Try it ::
Say, as a bare number, how many lines of the listing contain "signal".

+++ Provided data +++

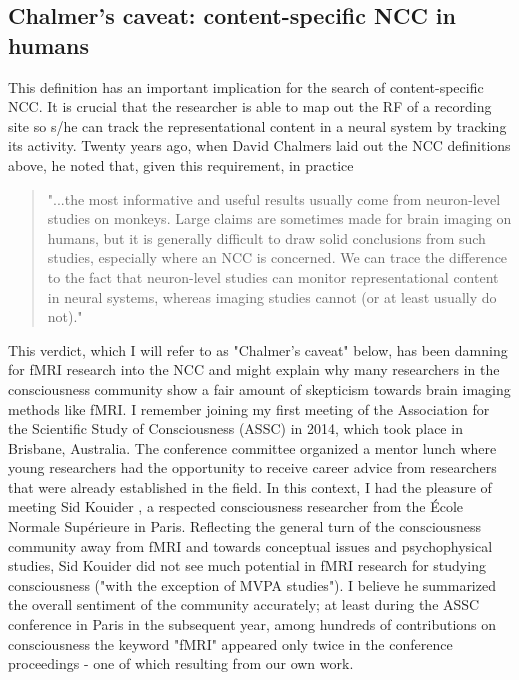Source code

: \subsection{Chalmer's caveat: content-specific NCC in humans}
This definition has an important implication for the search of content-specific NCC. It is crucial that the researcher is able to map out the RF of a recording site so s/he can track the representational content in a neural system by tracking its activity. Twenty years ago, when David Chalmers laid out the NCC definitions above, he noted that, given this requirement, in practice

\begin{quotation}
"...the most informative and useful results usually come from neuron-level studies on monkeys. Large claims are sometimes made for brain imaging on humans, but it is generally difficult to draw solid conclusions from such studies, especially where an NCC is concerned. We can trace the difference to the fact that neuron-level studies can monitor representational content in neural systems, whereas imaging studies cannot (or at least usually do not)."
\parencite[p. 25]{Chalmers2000}
\end{quotation}

This verdict, which I will refer to as "Chalmer's caveat" below, has been damning for fMRI research into the NCC and might explain why many researchers in the consciousness community show a fair amount of skepticism towards brain imaging methods like fMRI. I remember joining my first meeting of the Association for the Scientific Study of Consciousness (ASSC) in 2014, which took place in Brisbane, Australia. The conference committee organized a mentor lunch where young researchers had the opportunity to receive career advice from researchers that were already established in the field. In this context, I had the pleasure of meeting Sid Kouider \parencite{Kouider2010}, a respected consciousness researcher from the École Normale Supérieure in Paris. Reflecting the general turn of the consciousness community away from fMRI and towards conceptual issues and psychophysical studies, Sid Kouider did not see much potential in fMRI research for studying consciousness ("with the exception of MVPA studies"). I believe he summarized the overall sentiment of the community accurately; at least during the ASSC conference in Paris in the subsequent year, among hundreds of contributions on consciousness the keyword "fMRI" appeared only twice in the conference proceedings - one of which resulting from our own work.

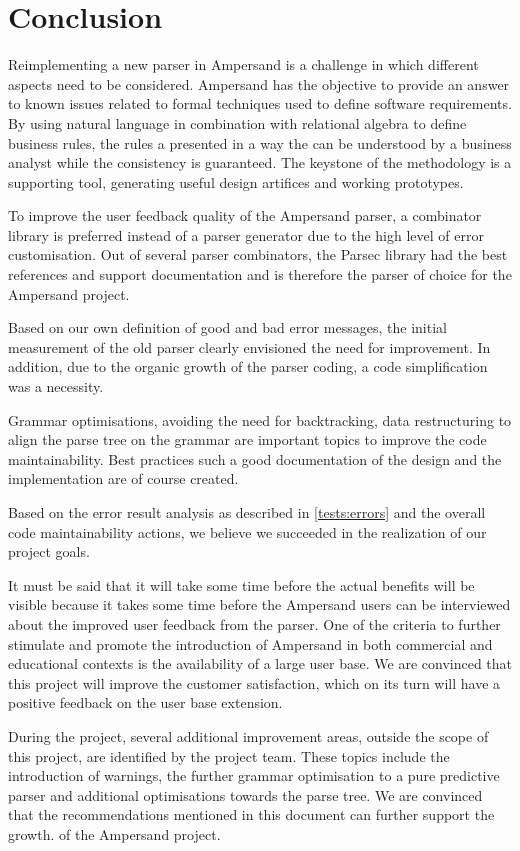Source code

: 
\section{Conclusion}
\label{sec:conclusion}
Reimplementing a new parser in Ampersand is a challenge in which different aspects need to be considered.
Ampersand has the objective to provide an answer to known issues related to formal techniques used to define software requirements.
By using natural language in combination with relational algebra to define business rules, the rules a presented in a way the can be understood by a business analyst while the consistency is guaranteed.
The keystone of the methodology is a supporting tool, generating useful design artifices and working prototypes.

To improve the user feedback quality of the Ampersand parser, a combinator library is preferred instead of a parser generator due to the high level of error customisation. 
Out of several parser combinators, the Parsec library had the best references and support documentation and is therefore the parser of choice for the Ampersand project.

Based on our own definition of good and bad error messages, the initial measurement of the old parser clearly envisioned the need for improvement.
In addition, due to the organic growth of the parser coding, a code simplification was a necessity.

Grammar optimisations, avoiding the need for backtracking, data restructuring to align the parse tree on the grammar are important topics to improve the code maintainability.
Best practices such a good documentation of the design and the implementation are of course created.

Based on the error result analysis as described in \autoref{tests:errors} and the overall code maintainability actions, we believe we succeeded in the realization of our project goals.

It must be said that it will take some time before the actual benefits will be visible because it takes some time before the Ampersand users can be interviewed about the improved user feedback from the parser.
One of the criteria to further stimulate and promote the introduction of Ampersand in both commercial and educational contexts is the availability of a large user base.
We are convinced that this project will improve the customer satisfaction, which on its turn will have a positive feedback on the user base extension.

During the project, several additional improvement areas, outside the scope of this project, are identified by the project team.
These topics include the introduction of warnings, the further grammar optimisation to a pure predictive parser and additional optimisations towards the parse tree.
We are convinced that the recommendations mentioned in this document can further support the growth. of the Ampersand project.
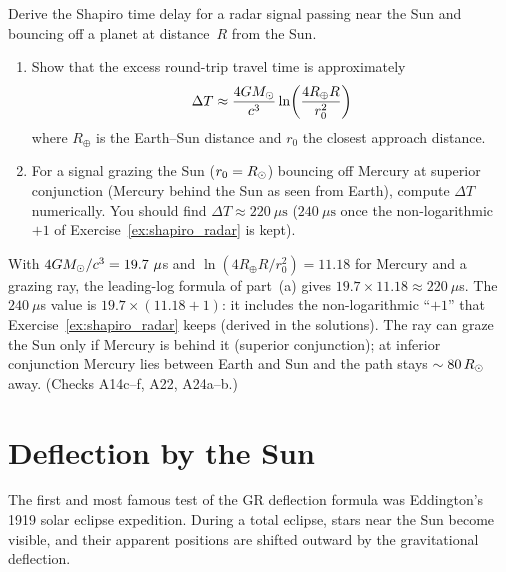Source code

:\begin{exercise}
\label{ex:shapiro_sun}
Derive the Shapiro time delay for a radar signal passing near the Sun and
bouncing off a planet at distance~$R$ from the Sun.
\begin{enumerate}[label=(\alph*)]
    \item Show that the excess round-trip travel time is approximately
          \begin{equation*}
              \Delta T \approx \frac{4\Gnewton \Msun}{\speedoflight^3}
              \ln\!\left(\frac{4 R_\oplus R}{r_0^2}\right)
          \end{equation*}
          where $R_\oplus$ is the Earth--Sun distance and $r_0$ the
          closest approach distance.
    \item For a signal grazing the Sun ($r_0 = \Rsun$) bouncing off
          Mercury at superior conjunction (Mercury behind the Sun as seen
          from Earth), compute $\Delta T$ numerically.
          You should find $\Delta T \approx 220~\mu\mathrm{s}$
          ($240~\mu\mathrm{s}$ once the non-logarithmic $+1$ of
          Exercise~\ref{ex:shapiro_radar} is kept).
\end{enumerate}
\end{exercise}


\begin{annotation}[220 versus 240\,$\mu$s]
With $4\Gnewton\Msun/\speedoflight^3 = 19.7~\mu$s and
$\ln(4R_\oplus R/r_0^2) = 11.18$ for Mercury and a grazing ray, the leading-log
formula of part~(a) gives $19.7 \times 11.18 \approx 220~\mu$s.  The
$240~\mu$s value is $19.7 \times (11.18 + 1)$: it includes the non-logarithmic
``$+1$'' that Exercise~\ref{ex:shapiro_radar} keeps (derived in the solutions).
The ray can graze the Sun only if Mercury is behind it (superior conjunction);
at inferior conjunction Mercury lies between Earth and Sun and the path stays
$\sim 80\,\Rsun$ away.  (Checks A14c--f, A22, A24a--b.)
\end{annotation}

\section{Deflection by the Sun}
\label{sec:deflection_sun}

The first and most famous test of the GR deflection formula was
Eddington's 1919 solar eclipse expedition.  During a total
eclipse, stars near the Sun become visible, and their apparent positions
are shifted outward by the gravitational deflection.

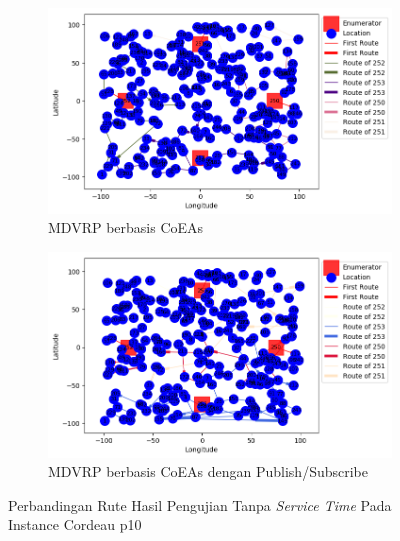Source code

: \begin{figure}[H]
	\centering
	\begin{subfigure}[t]{\textwidth}
		\centering
		\includegraphics[width=\textwidth]{Resources/Images/cordeau_p10/cordeau_p10_notw_coes}
		\caption{MDVRP berbasis CoEAs}
		\label{fig:cordeau_p10_notw_coes}
	\end{subfigure}
	\begin{subfigure}[t]{\textwidth}
		\centering
		\includegraphics[width=\textwidth]{Resources/Images/cordeau_p10/cordeau_p10_notw_pubsub_coes}
		\caption{MDVRP berbasis CoEAs dengan Publish/Subscribe}
		\label{fig:cordeau_p10_notw_pubsub_coes}
	\end{subfigure}
	\caption{Perbandingan Rute Hasil Pengujian Tanpa \textit{Service Time} Pada Instance Cordeau p10}
	\label{fig:cordeau_p10_notw}
\end{figure}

+++

Expected output ::
2